**Assigned task**: Only the lines with "General" in the entries below belong in the answer; please copy them.

(Data items)
↓

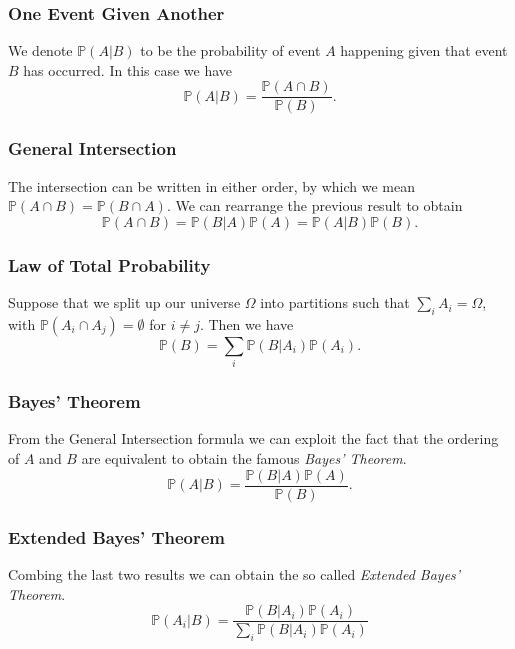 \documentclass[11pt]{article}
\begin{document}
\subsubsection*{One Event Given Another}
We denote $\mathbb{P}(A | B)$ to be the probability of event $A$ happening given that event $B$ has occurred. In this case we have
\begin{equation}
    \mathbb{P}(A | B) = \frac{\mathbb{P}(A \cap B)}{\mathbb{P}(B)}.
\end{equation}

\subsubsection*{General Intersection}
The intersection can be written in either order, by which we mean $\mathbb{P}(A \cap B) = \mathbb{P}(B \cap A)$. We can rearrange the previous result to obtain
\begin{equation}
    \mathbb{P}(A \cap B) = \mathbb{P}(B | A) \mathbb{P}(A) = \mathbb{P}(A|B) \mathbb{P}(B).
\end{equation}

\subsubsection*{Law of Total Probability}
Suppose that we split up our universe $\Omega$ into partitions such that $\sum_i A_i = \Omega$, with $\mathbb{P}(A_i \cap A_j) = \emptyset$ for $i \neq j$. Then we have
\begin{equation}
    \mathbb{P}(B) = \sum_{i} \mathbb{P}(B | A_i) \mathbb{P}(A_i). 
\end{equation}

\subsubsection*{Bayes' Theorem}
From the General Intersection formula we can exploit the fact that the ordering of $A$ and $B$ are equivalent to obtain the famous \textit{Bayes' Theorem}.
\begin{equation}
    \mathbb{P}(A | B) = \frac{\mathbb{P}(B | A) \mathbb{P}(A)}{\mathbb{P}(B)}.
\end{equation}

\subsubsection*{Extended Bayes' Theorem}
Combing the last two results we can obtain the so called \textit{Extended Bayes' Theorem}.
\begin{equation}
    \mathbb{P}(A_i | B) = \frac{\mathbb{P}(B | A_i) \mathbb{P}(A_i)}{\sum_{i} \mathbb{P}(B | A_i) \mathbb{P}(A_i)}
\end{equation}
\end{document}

↑
↓

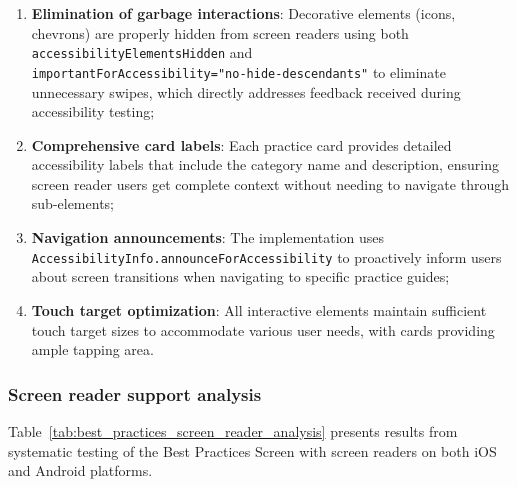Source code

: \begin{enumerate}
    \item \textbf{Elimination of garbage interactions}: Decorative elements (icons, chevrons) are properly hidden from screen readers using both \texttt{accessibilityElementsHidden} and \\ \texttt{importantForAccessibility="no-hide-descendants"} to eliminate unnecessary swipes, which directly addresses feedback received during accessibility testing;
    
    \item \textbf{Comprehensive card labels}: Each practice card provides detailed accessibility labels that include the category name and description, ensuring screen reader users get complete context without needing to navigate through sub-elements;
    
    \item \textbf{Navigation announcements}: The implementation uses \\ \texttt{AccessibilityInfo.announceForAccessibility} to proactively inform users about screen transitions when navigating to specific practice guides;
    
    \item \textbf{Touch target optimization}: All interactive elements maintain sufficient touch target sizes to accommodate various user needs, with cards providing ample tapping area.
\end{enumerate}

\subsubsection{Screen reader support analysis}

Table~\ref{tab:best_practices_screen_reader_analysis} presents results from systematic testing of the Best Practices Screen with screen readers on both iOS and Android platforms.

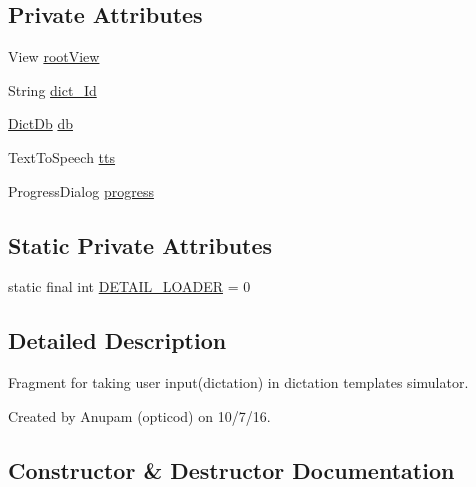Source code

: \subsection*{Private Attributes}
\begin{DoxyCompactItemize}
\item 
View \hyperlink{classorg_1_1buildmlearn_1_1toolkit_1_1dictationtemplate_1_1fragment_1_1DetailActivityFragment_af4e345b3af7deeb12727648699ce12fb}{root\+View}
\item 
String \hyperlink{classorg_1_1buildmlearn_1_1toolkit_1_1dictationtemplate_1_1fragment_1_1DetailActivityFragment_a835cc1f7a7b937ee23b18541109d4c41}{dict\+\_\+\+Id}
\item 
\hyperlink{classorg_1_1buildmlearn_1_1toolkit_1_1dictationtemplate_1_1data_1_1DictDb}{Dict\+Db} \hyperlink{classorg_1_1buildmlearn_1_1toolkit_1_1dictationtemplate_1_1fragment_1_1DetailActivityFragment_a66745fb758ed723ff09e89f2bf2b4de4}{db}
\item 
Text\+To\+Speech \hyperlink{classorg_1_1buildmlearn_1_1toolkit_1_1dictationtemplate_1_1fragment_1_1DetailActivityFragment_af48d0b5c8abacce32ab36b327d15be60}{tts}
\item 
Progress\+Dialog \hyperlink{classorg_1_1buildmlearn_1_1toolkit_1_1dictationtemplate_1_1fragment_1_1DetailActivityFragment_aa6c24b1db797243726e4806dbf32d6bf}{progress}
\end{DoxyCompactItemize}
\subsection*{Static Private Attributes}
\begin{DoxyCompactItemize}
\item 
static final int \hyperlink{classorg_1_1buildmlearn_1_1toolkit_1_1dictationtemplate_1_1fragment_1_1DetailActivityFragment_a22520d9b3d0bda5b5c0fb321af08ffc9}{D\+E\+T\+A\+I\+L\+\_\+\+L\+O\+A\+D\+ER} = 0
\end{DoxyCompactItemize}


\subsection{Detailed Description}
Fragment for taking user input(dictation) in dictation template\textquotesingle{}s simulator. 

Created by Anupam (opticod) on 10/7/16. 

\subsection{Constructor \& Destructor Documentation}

↑
↓

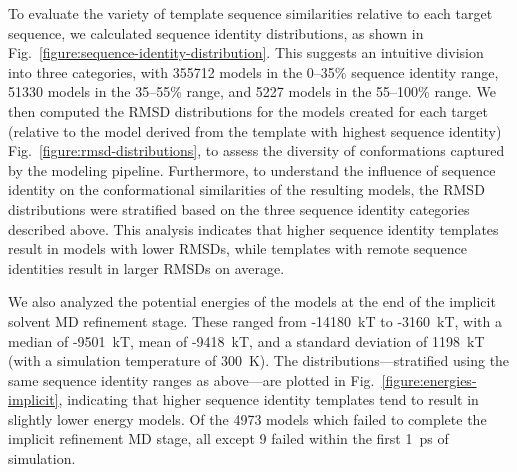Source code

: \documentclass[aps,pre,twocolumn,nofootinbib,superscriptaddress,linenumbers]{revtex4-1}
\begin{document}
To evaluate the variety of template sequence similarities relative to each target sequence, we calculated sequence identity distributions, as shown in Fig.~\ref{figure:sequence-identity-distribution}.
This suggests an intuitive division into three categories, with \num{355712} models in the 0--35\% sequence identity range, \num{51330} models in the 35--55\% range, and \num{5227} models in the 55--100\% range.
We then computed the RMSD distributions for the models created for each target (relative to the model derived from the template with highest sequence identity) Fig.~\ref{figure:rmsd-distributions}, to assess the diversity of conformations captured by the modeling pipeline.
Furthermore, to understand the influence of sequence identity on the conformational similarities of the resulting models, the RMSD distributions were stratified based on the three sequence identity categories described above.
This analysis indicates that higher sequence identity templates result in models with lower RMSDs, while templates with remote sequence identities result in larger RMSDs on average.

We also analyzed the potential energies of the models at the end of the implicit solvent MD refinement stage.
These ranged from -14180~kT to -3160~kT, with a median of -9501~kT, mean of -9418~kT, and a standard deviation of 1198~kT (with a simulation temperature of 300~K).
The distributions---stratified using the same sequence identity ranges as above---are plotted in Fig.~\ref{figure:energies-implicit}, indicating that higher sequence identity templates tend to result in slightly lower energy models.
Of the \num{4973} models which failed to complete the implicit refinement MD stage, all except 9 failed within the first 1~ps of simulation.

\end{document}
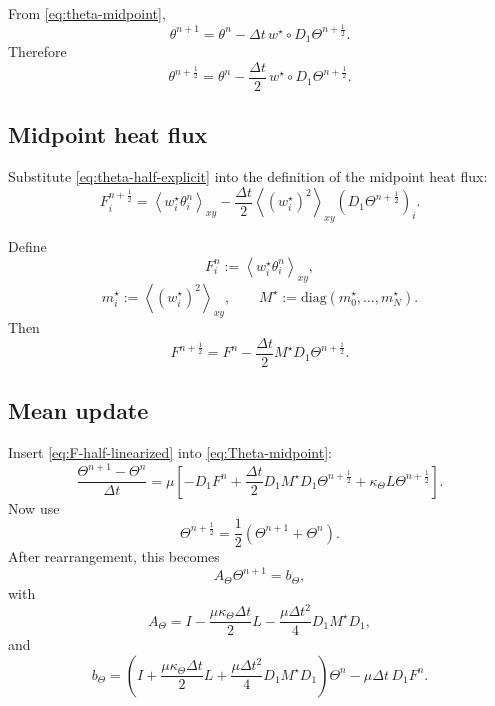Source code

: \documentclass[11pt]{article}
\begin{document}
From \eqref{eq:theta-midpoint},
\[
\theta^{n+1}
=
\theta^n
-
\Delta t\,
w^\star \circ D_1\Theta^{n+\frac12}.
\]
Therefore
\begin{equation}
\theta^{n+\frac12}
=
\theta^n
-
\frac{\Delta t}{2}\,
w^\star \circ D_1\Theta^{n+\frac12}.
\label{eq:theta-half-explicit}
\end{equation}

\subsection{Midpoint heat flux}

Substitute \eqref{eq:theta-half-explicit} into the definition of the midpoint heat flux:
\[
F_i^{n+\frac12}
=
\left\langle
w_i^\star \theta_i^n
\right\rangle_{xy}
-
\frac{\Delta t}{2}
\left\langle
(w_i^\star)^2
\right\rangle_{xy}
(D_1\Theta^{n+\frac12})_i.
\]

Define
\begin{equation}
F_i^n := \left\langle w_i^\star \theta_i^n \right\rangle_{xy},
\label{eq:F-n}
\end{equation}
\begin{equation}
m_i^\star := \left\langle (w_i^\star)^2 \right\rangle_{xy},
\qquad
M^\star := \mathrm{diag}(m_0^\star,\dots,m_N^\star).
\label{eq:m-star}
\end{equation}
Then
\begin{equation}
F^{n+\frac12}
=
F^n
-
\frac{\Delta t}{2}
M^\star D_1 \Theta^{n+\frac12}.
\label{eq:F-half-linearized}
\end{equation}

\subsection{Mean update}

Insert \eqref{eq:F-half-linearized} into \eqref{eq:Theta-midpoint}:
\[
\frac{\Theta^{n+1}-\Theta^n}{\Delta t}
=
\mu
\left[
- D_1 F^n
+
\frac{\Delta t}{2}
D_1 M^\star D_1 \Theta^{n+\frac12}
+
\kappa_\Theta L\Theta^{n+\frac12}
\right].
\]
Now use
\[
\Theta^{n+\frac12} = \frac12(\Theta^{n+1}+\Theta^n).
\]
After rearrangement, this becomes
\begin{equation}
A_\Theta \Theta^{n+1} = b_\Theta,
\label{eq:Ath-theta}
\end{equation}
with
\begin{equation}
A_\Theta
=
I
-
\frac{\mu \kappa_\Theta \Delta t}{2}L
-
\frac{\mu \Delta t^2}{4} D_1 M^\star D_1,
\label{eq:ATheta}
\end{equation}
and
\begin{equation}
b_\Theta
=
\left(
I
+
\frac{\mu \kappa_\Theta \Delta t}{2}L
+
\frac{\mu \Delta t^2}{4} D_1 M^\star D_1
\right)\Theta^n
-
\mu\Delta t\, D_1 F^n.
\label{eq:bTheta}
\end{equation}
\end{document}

↑

**Your response**:
\subsubsection*{General Intersection}
From the General Intersection formula we can exploit the fact that the ordering of $A$ and $B$ are equivalent to obtain the famous \textit{Bayes' Theorem}.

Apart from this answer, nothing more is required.